The price of gas has since only risen higher, approaching an average of $4.50 a gallon on Friday.
While neither of the bills debated during Friday’s public hearing sought to raise revenues from the sale of gas, lawmakers fretted the policies would still place additional costs on consumers from the higher price of electric vehicles, as well as the burden those vehicles would place on the power grid during recharging.
“The average middle-class person does have extreme difficulties paying for things, especially right now,” said state Rep. Devin Carney, R-Old Lyme. “The last thing they want to see is something like this bill or previous bills that have come out of this chamber directly, or sometimes indirectly, impacting energy costs.”
State Sen. Cathy Osten, D-Sprauge, raised similar concerns about the lack of available infrastructure in more rural areas to support electric vehicles, as well as the high price to purchase electric and other fuel-efficient models.
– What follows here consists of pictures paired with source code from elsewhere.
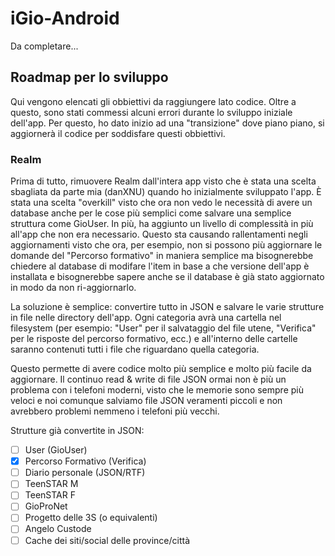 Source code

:# iGio-Android

Da completare...


## Roadmap per lo sviluppo
Qui vengono elencati gli obbiettivi da raggiungere lato codice. Oltre a questo, sono stati commessi alcuni errori durante lo sviluppo iniziale dell'app. Per questo, ho dato inizio ad una "transizione" dove piano piano, si aggiornerà il codice per soddisfare questi obbiettivi.

### Realm
Prima di tutto, rimuovere Realm dall'intera app visto che è stata una scelta sbagliata da parte mia (danXNU) quando ho inizialmente sviluppato l'app. 
È stata una scelta "overkill" visto che ora non vedo le necessità di avere un database anche per le cose più semplici come salvare una semplice struttura come GioUser. 
In più, ha aggiunto un livello di complessità in più all'app che non era necessario. 
Questo sta causando rallentamenti negli aggiornamenti visto che ora, per esempio, non si possono più aggiornare le domande del "Percorso formativo" in maniera semplice ma bisognerebbe chiedere al database di modifare l'item in base a che versione dell'app è installata e bisognerebbe sapere anche se il database è già stato aggiornato in modo da non ri-aggiornarlo.

La soluzione è semplice: convertire tutto in JSON e salvare le varie strutture in file nelle directory dell'app. 
Ogni categoria avrà una cartella nel filesystem (per esempio: "User" per il salvataggio del file utene, "Verifica" per le risposte del percorso formativo, ecc.)
e all'interno delle cartelle saranno contenuti tutti i file che riguardano quella categoria.

Questo permette di avere codice molto più semplice e molto più facile da aggiornare. Il continuo read & write di file JSON ormai non è più un problema con i telefoni moderni, visto che le memorie sono sempre più veloci e noi comunque salviamo file JSON veramenti piccoli e non avrebbero problemi nemmeno i telefoni più vecchi.

Strutture già convertite in JSON:
- [ ] User (GioUser)
- [x] Percorso Formativo (Verifica)
- [ ] Diario personale (JSON/RTF)
- [ ] TeenSTAR M
- [ ] TeenSTAR F
- [ ] GioProNet
- [ ] Progetto delle 3S (o equivalenti)
- [ ] Angelo Custode
- [ ] Cache dei siti/social delle province/città
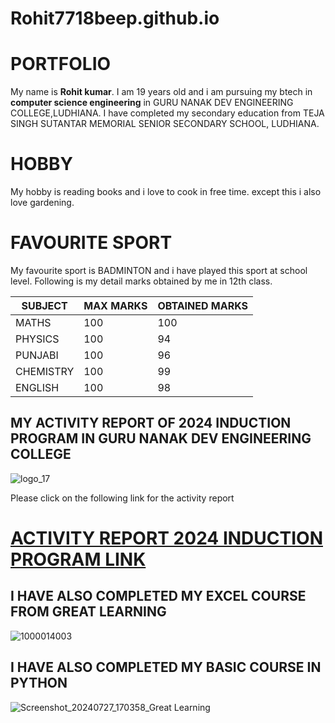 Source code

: # Rohit7718beep.github.io
# PORTFOLIO  

My name is **Rohit kumar**. I am 19 years old and i am pursuing my btech in **computer science engineering** in GURU NANAK DEV ENGINEERING COLLEGE,LUDHIANA. I have completed my secondary education from TEJA SINGH SUTANTAR MEMORIAL SENIOR SECONDARY SCHOOL, LUDHIANA. 

# HOBBY

 My hobby is reading books and i love to cook in free time. except this i also love gardening.

# FAVOURITE SPORT

My favourite sport is BADMINTON and i have played this sport at school level.
Following is my detail marks obtained by me in 12th class.

|SUBJECT  |  MAX MARKS| OBTAINED MARKS|
|-------  | ----------| --------------|
|MATHS    |  100      |  100          |
|PHYSICS  |  100      |  94           |       
|PUNJABI  |  100      |  96           |
|CHEMISTRY|  100      |  99           |
|ENGLISH  |  100      |  98           |


## MY ACTIVITY REPORT OF 2024 INDUCTION PROGRAM IN GURU NANAK DEV ENGINEERING COLLEGE

![logo_17](https://github.com/user-attachments/assets/515403fe-1d49-4ad1-9b3f-008cc5784a7d)

Please click on the following link for the activity report

# [ACTIVITY REPORT 2024 INDUCTION PROGRAM LINK](https://rohit7718beep.github.io/Rohit77188beep.github.io/)




## I HAVE ALSO COMPLETED MY EXCEL COURSE FROM GREAT LEARNING 

![1000014003](https://github.com/user-attachments/assets/9220aa90-45fb-46df-b84f-d95896f6392f)

## I HAVE ALSO COMPLETED MY BASIC COURSE IN PYTHON

![Screenshot_20240727_170358_Great Learning](https://github.com/user-attachments/assets/47adeb48-9307-4113-be9e-980724bccdb3)






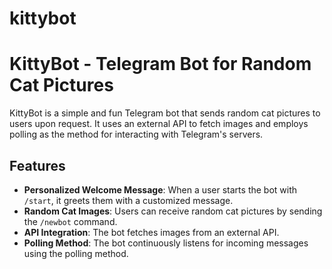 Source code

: # kittybot

# KittyBot - Telegram Bot for Random Cat Pictures

KittyBot is a simple and fun Telegram bot that sends random cat pictures to users upon request. It uses an external API to fetch images and employs polling as the method for interacting with Telegram's servers.

## Features

- **Personalized Welcome Message**: When a user starts the bot with `/start`, it greets them with a customized message.
- **Random Cat Images**: Users can receive random cat pictures by sending the `/newbot` command.
- **API Integration**: The bot fetches images from an external API.
- **Polling Method**: The bot continuously listens for incoming messages using the polling method.
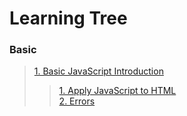 # Learning Tree

### Basic

> [1. Basic JavaScript Introduction ](/BASIC/1.%20Basic%20JavaScript%20Introduction/BRIEF.md)  
> > [1. Apply JavaScript to HTML](/BASIC/1.%20Basic%20JavaScript%20Introduction/01.%20Apply%20JS%20to%20HTML/LEARN.md)  
> > [2. Errors](/BASIC/1.%20Basic%20JavaScript%20Introduction/02.%20Errors/LEARN.md)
“If you don’t address the affordability component of it, you’re losing fully a third of the state,” Osten said. “The state cannot continue to put eastern Connecticut on pause.”
Lamont’s commissioner for the Department of Energy and Environmental Protection, Katie Dykes, along with Transportation Commissioner Garrett Eucalitto, sought to assuage those concerns Friday by pointing out that much of the funding for their climate efforts comes from the $1 trillion infrastructure package approved by Congress last year, and the state was providing additional incentives to switch to less-polluting vehicles.
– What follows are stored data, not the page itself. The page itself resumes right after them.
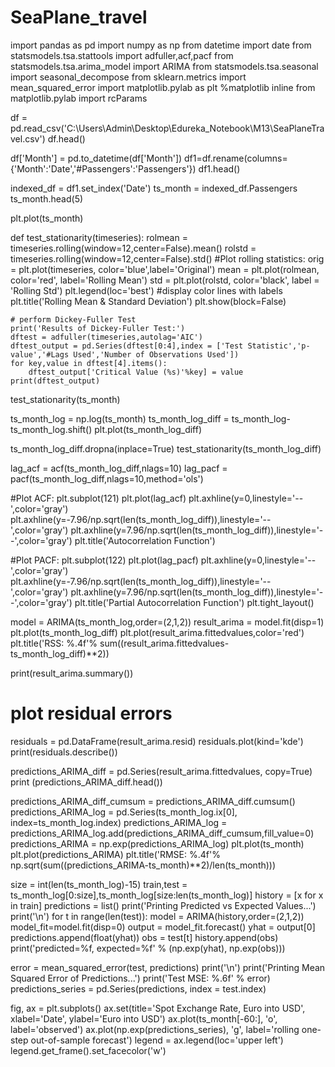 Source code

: # SeaPlane_travel

import pandas as pd
import numpy as np
from datetime import date
from statsmodels.tsa.stattools import adfuller,acf,pacf
from statsmodels.tsa.arima_model import ARIMA
from statsmodels.tsa.seasonal import seasonal_decompose
from sklearn.metrics import mean_squared_error
import matplotlib.pylab as plt
%matplotlib inline
from matplotlib.pylab import rcParams

df = pd.read_csv('C:\\Users\\Admin\\Desktop\\Edureka_Notebook\\M13\\SeaPlaneTravel.csv')
df.head()

df['Month'] = pd.to_datetime(df['Month'])
df1=df.rename(columns={'Month':'Date','#Passengers':'Passengers'})
df1.head()

indexed_df = df1.set_index('Date')
ts_month = indexed_df.Passengers
ts_month.head(5)

plt.plot(ts_month)

def test_stationarity(timeseries):
    rolmean = timeseries.rolling(window=12,center=False).mean()
    rolstd = timeseries.rolling(window=12,center=False).std()
    #Plot rolling statistics:
    orig = plt.plot(timeseries, color='blue',label='Original')
    mean = plt.plot(rolmean, color='red', label='Rolling Mean')
    std = plt.plot(rolstd, color='black', label = 'Rolling Std')
    plt.legend(loc='best')   #display color lines with labels
    plt.title('Rolling Mean & Standard Deviation')
    plt.show(block=False)
    
    # perform Dickey-Fuller Test
    print('Results of Dickey-Fuller Test:')
    dftest = adfuller(timeseries,autolag='AIC')
    dftest_output = pd.Series(dftest[0:4],index = ['Test Statistic','p-value','#Lags Used','Number of Observations Used'])
    for key,value in dftest[4].items():
        dftest_output['Critical Value (%s)'%key] = value
    print(dftest_output)
    
test_stationarity(ts_month)

ts_month_log = np.log(ts_month)
ts_month_log_diff = ts_month_log-ts_month_log.shift()
plt.plot(ts_month_log_diff)

ts_month_log_diff.dropna(inplace=True)
test_stationarity(ts_month_log_diff)

lag_acf = acf(ts_month_log_diff,nlags=10)
lag_pacf = pacf(ts_month_log_diff,nlags=10,method='ols')

#Plot ACF:
plt.subplot(121)
plt.plot(lag_acf)
plt.axhline(y=0,linestyle='--',color='gray')
plt.axhline(y=-7.96/np.sqrt(len(ts_month_log_diff)),linestyle='--',color='gray')
plt.axhline(y=7.96/np.sqrt(len(ts_month_log_diff)),linestyle='--',color='gray')
plt.title('Autocorrelation Function')

#Plot PACF:
plt.subplot(122)
plt.plot(lag_pacf)
plt.axhline(y=0,linestyle='--',color='gray')
plt.axhline(y=-7.96/np.sqrt(len(ts_month_log_diff)),linestyle='--',color='gray')
plt.axhline(y=7.96/np.sqrt(len(ts_month_log_diff)),linestyle='--',color='gray')
plt.title('Partial Autocorrelation Function')
plt.tight_layout()

model = ARIMA(ts_month_log,order=(2,1,2))
result_arima = model.fit(disp=1)
plt.plot(ts_month_log_diff)
plt.plot(result_arima.fittedvalues,color='red')
plt.title('RSS: %.4f'% sum((result_arima.fittedvalues-ts_month_log_diff)**2))

print(result_arima.summary())
# plot residual errors
residuals = pd.DataFrame(result_arima.resid)
residuals.plot(kind='kde')
print(residuals.describe())

predictions_ARIMA_diff = pd.Series(result_arima.fittedvalues, copy=True)
print (predictions_ARIMA_diff.head())

predictions_ARIMA_diff_cumsum = predictions_ARIMA_diff.cumsum()
predictions_ARIMA_log = pd.Series(ts_month_log.ix[0], index=ts_month_log.index)
predictions_ARIMA_log = predictions_ARIMA_log.add(predictions_ARIMA_diff_cumsum,fill_value=0)
predictions_ARIMA = np.exp(predictions_ARIMA_log)
plt.plot(ts_month)
plt.plot(predictions_ARIMA)
plt.title('RMSE: %.4f'% np.sqrt(sum((predictions_ARIMA-ts_month)**2)/len(ts_month)))

size = int(len(ts_month_log)-15)
train,test = ts_month_log[0:size],ts_month_log[size:len(ts_month_log)]
history = [x for x in train]
predictions = list()
print('Printing Predicted vs Expected Values...')
print('\n')
for t in range(len(test)):
    model = ARIMA(history,order=(2,1,2))
    model_fit=model.fit(disp=0)
    output = model_fit.forecast()
    yhat = output[0]
    predictions.append(float(yhat))
    obs = test[t]
    history.append(obs)
print('predicted=%f, expected=%f' % (np.exp(yhat), np.exp(obs)))

error = mean_squared_error(test, predictions)
print('\n')
print('Printing Mean Squared Error of Predictions...')
print('Test MSE: %.6f' % error)
predictions_series = pd.Series(predictions, index = test.index)

fig, ax = plt.subplots()
ax.set(title='Spot Exchange Rate, Euro into USD', xlabel='Date', ylabel='Euro into USD')
ax.plot(ts_month[-60:], 'o', label='observed')
ax.plot(np.exp(predictions_series), 'g', label='rolling one-step out-of-sample forecast')
legend = ax.legend(loc='upper left')
legend.get_frame().set_facecolor('w')
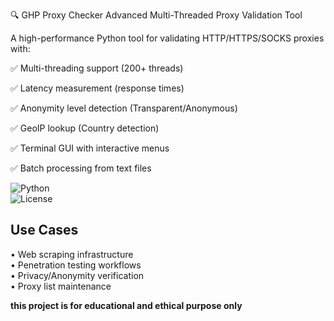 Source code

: 🔍 GHP Proxy Checker
Advanced Multi-Threaded Proxy Validation Tool

A high-performance Python tool for validating HTTP/HTTPS/SOCKS proxies with:

  ✅ Multi-threading support (200+ threads)
  
  ✅ Latency measurement (response times)
  
  ✅ Anonymity level detection (Transparent/Anonymous)
  
  ✅ GeoIP lookup (Country detection)
  
  ✅ Terminal GUI with interactive menus
  
  ✅ Batch processing from text files

![Python](https://img.shields.io/badge/Python-3.8+-blue?logo=python)  
![License](https://img.shields.io/badge/License-MIT-green)  


## Use Cases  
• Web scraping infrastructure  
• Penetration testing workflows  
• Privacy/Anonymity verification  
• Proxy list maintenance  


**this project is for educational and ethical purpose only**

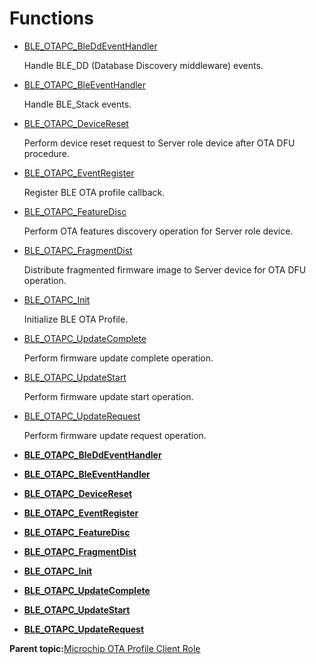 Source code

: # Functions

-   [BLE\_OTAPC\_BleDdEventHandler](GUID-EB223986-E623-4BDC-8F35-3754CB25BD40.md)

    Handle BLE\_DD \(Database Discovery middleware\) events.

-   [BLE\_OTAPC\_BleEventHandler](GUID-91EA8992-FC00-463C-9046-248F7F4863DD.md)

    Handle BLE\_Stack events.

-   [BLE\_OTAPC\_DeviceReset](GUID-87E1871C-1050-4D46-9F4F-9F404CFA7CC4.md)

    Perform device reset request to Server role device after OTA DFU procedure.

-   [BLE\_OTAPC\_EventRegister](GUID-F3CA1786-71DD-4134-AF43-D997F385EC0A.md)

    Register BLE OTA profile callback.

-   [BLE\_OTAPC\_FeatureDisc](GUID-8D7514F0-26D5-4821-831F-A137982D1CF2.md)

    Perform OTA features discovery operation for Server role device.

-   [BLE\_OTAPC\_FragmentDist](GUID-3C56CA6A-5CC4-4C10-9501-BABC211176A5.md)

    Distribute fragmented firmware image to Server device for OTA DFU operation.

-   [BLE\_OTAPC\_Init](GUID-789CB29D-5B52-42C0-B98A-74741D1701DA.md)

    Initialize BLE OTA Profile.

-   [BLE\_OTAPC\_UpdateComplete](GUID-9D5E0544-D01F-4F4A-A525-20A1732CCECB.md)

    Perform firmware update complete operation.

-   [BLE\_OTAPC\_UpdateStart](GUID-756DB65B-060E-4F42-B92C-35D072E1E008.md)

    Perform firmware update start operation.

-   [BLE\_OTAPC\_UpdateRequest](GUID-A31CF5F9-8362-448E-A136-57C5D4088345.md)

    Perform firmware update request operation.


-   **[BLE\_OTAPC\_BleDdEventHandler](GUID-EB223986-E623-4BDC-8F35-3754CB25BD40.md)**  

-   **[BLE\_OTAPC\_BleEventHandler](GUID-91EA8992-FC00-463C-9046-248F7F4863DD.md)**  

-   **[BLE\_OTAPC\_DeviceReset](GUID-87E1871C-1050-4D46-9F4F-9F404CFA7CC4.md)**  

-   **[BLE\_OTAPC\_EventRegister](GUID-F3CA1786-71DD-4134-AF43-D997F385EC0A.md)**  

-   **[BLE\_OTAPC\_FeatureDisc](GUID-8D7514F0-26D5-4821-831F-A137982D1CF2.md)**  

-   **[BLE\_OTAPC\_FragmentDist](GUID-3C56CA6A-5CC4-4C10-9501-BABC211176A5.md)**  

-   **[BLE\_OTAPC\_Init](GUID-789CB29D-5B52-42C0-B98A-74741D1701DA.md)**  

-   **[BLE\_OTAPC\_UpdateComplete](GUID-9D5E0544-D01F-4F4A-A525-20A1732CCECB.md)**  

-   **[BLE\_OTAPC\_UpdateStart](GUID-756DB65B-060E-4F42-B92C-35D072E1E008.md)**  

-   **[BLE\_OTAPC\_UpdateRequest](GUID-A31CF5F9-8362-448E-A136-57C5D4088345.md)**  


**Parent topic:**[Microchip OTA Profile Client Role](GUID-EAF054B2-80EE-4739-80F4-7830F504B27B.md)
Within that legislation and other federal programs, Dykes said up to $50 million could be made available to Connecticut over the next five years to purchase electric buses, in addition to tens of millions of dollars for installing electric vehicle charging stations and other carbon-reduction projects.
The lawmaker’s Clean Air Act Legislation would also authorize up to $15 million in bonds to help municipalities modernize traffic signals, reduce congestion and the spewing of emissions.
Reductions from that bill would be bolstered by the tougher emissions standards on medium and heavy-duty trucks, which according to DEEP, would have the equivalent impact of closing a coal-fired power plant.
“We’ve seen progress in reducing emissions from our electric grid, emissions from our transportation sector continue to rise,” Dykes said. “This at a time when we need to be on a path to reduce those emissions by about a third.”
In written testimony submitted to the Environment and Transportation committees, the Lamont administration did raise several issues with the language of the Clean Air Act legislation, mostly related to various funding mechanisms within state government. While overall supportive of the effort to transition the state fleet to electric vehicles, Lamont’s administration also added that it was concerned the market for those vehicles would prevent that switch from happening within the eight-year timeline presented by lawmakers.
The Department of Administrative Services “continues to commit to transition as quickly as possible based on budget considerations, market conditions and availability, and matching the appropriate vehicle to the needs of our client agencies,” the administration said.